Returning in earnest after the summer break, 2022’s F1 grid took to the Belgian Spa circuit last weekend, offering a hectic, thrilling race weekend with plenty of discussions, debate, and hilarity all around the fanbase.
Here are our top talking points from Spa’s exciting Sunday outing:
A whopping seventeen seconds ahead of P2 teammate Segio Perez, title-holder Max Verstappen played a textbook dominant finish on Sunday, demonstrating astounding pace despite an early bottom-grid start.
The performance of Red Bull’s RB18 was so phenomenal this weekend, that not only did Verstappen lap Nicholas Latifi — who we’ll get to in a moment — he even left P3 Carlos Sainz in sheer disbelief during the post-race commentary.
The Ferrari stalwart, who clawed his way back to a podium after three trophy-less races including one DNF in Austria, was simply unable to explain his rivals’ sheer pace — attributing some of his and teammate Charles Leclerc’s difficulties to overheated tyres, which was likely caused by a downforce heavy set up by the Italian team.
With a new chassis upgrade reported to debut during October’s Singapore GP, some say that Verstappen might even beat Sebastian Vettel’s legendary 9-race win streak record. Time will tell.
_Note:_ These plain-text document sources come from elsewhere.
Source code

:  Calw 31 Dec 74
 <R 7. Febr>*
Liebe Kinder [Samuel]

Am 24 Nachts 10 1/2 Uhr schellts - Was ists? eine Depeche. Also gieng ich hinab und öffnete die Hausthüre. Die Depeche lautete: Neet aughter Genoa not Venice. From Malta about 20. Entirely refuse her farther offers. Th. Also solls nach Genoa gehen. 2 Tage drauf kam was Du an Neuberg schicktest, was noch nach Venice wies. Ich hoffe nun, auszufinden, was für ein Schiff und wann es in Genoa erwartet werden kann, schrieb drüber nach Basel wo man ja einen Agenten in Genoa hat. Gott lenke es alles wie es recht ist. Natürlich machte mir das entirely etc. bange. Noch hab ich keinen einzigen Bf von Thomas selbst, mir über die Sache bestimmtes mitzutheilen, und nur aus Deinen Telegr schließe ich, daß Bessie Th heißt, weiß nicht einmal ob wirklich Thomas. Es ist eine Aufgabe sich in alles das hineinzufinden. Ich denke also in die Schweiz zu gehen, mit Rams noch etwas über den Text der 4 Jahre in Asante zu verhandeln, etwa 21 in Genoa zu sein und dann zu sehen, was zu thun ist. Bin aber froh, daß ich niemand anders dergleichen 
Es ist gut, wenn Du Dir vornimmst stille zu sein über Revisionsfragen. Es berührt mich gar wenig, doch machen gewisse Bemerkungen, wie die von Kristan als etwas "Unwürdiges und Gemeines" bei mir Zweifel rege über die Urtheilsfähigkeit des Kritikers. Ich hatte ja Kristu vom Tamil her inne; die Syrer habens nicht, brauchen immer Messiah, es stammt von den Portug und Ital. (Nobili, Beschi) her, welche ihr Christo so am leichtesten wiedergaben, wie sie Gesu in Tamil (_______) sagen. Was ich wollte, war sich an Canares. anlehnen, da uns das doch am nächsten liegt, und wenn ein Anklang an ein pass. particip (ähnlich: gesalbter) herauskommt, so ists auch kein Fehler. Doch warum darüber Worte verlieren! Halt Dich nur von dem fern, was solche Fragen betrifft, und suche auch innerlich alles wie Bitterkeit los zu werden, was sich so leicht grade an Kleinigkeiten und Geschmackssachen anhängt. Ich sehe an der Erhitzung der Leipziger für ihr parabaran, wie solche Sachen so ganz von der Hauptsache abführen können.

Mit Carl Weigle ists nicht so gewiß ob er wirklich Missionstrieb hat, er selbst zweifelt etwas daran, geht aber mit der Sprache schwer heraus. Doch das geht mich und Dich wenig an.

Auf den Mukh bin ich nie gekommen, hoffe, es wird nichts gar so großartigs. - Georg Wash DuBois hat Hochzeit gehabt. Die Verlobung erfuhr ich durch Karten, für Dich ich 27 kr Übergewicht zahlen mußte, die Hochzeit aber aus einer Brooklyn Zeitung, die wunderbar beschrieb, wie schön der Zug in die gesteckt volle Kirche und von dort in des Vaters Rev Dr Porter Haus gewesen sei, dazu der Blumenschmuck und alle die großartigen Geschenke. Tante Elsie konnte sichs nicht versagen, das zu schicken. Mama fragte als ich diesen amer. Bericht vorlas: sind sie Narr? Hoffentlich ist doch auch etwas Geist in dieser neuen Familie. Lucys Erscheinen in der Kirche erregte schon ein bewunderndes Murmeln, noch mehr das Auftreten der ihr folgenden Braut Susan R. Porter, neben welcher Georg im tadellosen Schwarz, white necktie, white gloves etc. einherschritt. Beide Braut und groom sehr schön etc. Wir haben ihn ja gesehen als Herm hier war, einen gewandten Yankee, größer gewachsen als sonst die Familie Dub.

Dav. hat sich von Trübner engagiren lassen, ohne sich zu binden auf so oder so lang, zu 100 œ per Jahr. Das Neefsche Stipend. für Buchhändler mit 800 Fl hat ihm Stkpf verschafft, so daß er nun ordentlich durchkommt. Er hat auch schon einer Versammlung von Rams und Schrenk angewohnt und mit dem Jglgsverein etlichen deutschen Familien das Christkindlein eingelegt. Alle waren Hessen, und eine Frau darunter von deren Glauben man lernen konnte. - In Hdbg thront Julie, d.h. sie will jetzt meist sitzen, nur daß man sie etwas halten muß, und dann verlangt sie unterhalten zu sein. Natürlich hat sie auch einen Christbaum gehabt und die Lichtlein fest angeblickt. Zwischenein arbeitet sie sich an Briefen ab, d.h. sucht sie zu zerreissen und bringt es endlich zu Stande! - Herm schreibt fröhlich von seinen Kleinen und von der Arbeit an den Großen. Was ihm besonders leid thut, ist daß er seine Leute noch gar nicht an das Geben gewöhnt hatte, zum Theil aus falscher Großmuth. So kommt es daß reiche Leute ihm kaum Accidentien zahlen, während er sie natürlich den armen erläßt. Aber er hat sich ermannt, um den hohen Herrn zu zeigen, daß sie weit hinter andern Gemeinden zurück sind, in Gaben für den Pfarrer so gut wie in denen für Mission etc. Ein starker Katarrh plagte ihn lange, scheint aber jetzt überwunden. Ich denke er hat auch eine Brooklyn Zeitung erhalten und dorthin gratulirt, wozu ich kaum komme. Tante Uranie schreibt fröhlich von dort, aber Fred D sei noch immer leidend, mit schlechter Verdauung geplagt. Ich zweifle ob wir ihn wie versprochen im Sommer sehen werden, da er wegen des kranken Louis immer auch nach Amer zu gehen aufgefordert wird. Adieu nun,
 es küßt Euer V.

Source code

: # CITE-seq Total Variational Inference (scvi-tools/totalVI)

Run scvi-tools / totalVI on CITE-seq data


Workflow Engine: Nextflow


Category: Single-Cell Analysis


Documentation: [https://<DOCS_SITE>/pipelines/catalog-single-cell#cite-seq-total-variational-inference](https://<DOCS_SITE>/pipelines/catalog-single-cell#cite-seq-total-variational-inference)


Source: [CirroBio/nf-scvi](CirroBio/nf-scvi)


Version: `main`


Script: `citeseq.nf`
While Verstappen’s victory was all but assured by the last third of the race, the first few laps were chock-full of shenanigans, none of which topped Lewis Hamilton’s ridiculous Les Combes chicane maneuver — which saw him leapfrog off Fernando Alonso’s right front tyre, and bounce out of the race.
Alonso — who has competed against Hamilton for the latter’s entire F1 career, was absolutely livid. The 41-year-old Spaniard quickly flared up his pit crew, spouting one of the most hilarious rants in recent radio chatter history. “What an idiot!” Alonso blasted. “Closing the door from the outside. I mean, we had a mega start but this guy “only knows how to drive starting first.”
Hamilton, who coasted to a well-earned P2 during the previous race in Hungary, ended up having to use a fire extinguisher on his car, and quietly limped his way back to the paddock after the spine-shattering impact.
Despite his frustration at landing his first DNF of the season, the 37-year-old Brit took responsibility for the incident and offered a dignified response that was appreciated by his fellow ex-champion.
“I don’t really have a response to it. I know how things go in the heat of the moment, but it is nice to know how he feels about me, and it is better that it is out in the open. The accident wasn’t intentional. I take responsibility for it. That is what adults do, and we move on.” Alonso, meanwhile, belted out a season-highlight performance after his recent link to Aston Martin, ending up in P5.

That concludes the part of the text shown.